We report on affordances and challenges arising during the preparation and administration of a joint research instrument in a multinational project involving data collection in six European education systems. Linguistic and cultural-systemic translation adds new levels of challenge to the operationalisation of a complex construct like ‘diversity’.
The first phase of the ADiBE project involved gathering information on how CLIL classrooms in six different European countries (Austria, Finland, Germany, Italy, Spain, United Kingdom) are set up to address the diversity of the students in them, the ultimate aim of the project being to enable transfer of good practice across education systems. In this contribution we reflect on the affordances and challenges which arose in the preparation of joint research instruments for different national education systems.
The staple challenges of operationalising as complex a construct as "diversity", which might be perceived predominantly to be a matter of choices on an abstract, theoretical level as long as one is operating within one language and one education system, take on a protean nature once we enter the world of translation.

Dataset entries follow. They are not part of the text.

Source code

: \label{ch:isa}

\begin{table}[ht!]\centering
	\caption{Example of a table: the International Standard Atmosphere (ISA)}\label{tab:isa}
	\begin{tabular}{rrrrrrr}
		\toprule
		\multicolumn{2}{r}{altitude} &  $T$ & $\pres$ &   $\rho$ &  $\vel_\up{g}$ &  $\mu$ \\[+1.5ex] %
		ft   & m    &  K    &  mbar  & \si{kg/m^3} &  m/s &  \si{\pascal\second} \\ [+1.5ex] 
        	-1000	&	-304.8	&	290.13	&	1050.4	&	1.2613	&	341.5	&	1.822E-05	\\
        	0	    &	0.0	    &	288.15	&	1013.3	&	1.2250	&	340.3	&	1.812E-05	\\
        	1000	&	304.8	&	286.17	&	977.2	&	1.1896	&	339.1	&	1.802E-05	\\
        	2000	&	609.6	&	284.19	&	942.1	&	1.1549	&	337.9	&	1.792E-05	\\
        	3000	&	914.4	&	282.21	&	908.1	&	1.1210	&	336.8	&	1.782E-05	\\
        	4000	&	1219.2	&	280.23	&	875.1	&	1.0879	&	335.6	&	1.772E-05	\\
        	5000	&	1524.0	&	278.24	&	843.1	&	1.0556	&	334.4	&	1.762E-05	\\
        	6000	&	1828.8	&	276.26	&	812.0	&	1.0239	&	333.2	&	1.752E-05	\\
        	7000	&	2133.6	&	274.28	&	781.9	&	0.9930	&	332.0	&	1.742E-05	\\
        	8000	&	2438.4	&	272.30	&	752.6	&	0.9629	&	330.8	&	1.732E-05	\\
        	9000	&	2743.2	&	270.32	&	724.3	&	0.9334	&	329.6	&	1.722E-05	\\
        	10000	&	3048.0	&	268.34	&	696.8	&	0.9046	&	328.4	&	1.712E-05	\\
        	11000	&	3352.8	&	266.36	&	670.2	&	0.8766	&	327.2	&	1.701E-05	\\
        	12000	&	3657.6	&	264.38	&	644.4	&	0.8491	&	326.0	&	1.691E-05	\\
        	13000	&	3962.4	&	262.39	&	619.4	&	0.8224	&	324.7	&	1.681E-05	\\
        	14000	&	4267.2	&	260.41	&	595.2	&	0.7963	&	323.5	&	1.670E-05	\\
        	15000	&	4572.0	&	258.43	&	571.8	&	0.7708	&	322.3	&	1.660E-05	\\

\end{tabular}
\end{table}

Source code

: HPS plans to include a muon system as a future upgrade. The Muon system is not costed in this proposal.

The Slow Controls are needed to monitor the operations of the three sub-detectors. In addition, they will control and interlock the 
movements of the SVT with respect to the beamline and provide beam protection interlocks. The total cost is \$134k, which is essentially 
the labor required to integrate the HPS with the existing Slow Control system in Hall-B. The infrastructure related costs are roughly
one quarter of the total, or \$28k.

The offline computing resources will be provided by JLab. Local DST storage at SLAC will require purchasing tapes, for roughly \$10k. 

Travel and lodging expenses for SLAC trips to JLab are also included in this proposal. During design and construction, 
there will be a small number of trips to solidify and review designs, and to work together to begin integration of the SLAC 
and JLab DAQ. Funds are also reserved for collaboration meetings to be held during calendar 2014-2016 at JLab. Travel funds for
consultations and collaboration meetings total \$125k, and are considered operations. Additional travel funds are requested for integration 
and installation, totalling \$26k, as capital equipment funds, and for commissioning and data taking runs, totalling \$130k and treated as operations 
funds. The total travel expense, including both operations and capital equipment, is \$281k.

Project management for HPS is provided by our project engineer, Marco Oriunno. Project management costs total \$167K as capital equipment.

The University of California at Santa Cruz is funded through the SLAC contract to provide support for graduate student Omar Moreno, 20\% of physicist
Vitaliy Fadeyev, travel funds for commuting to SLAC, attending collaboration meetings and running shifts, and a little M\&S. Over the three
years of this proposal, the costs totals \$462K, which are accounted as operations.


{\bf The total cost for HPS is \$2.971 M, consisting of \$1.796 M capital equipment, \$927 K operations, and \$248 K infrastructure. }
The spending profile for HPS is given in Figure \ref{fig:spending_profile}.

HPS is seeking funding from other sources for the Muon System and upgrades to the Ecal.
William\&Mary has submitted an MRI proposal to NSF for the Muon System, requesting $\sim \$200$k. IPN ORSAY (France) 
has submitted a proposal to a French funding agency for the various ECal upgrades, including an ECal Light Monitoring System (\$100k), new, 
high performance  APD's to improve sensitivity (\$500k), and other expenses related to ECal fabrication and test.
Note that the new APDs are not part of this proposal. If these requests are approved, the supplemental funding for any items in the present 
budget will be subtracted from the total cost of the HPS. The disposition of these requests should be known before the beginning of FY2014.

There is, of course, English as a lingua franca for project-internal communication, explanation and debate. Matters start to get really interesting, though, once the ideas embedded in a concrete research instrument (e.g. a questionnaire) need to be transformed for use with speakers of other languages and different stakeholder groups. Worse still, these are not only speakers of other languages but they are also embedded in different national educational cultures and current discourses of the moment. In the interest of clarity in a short presentation, we will mainly focus on matters arising in the work of two national project teams who share the same language (Austria, Germany), but also touch upon general challenges during the translation process.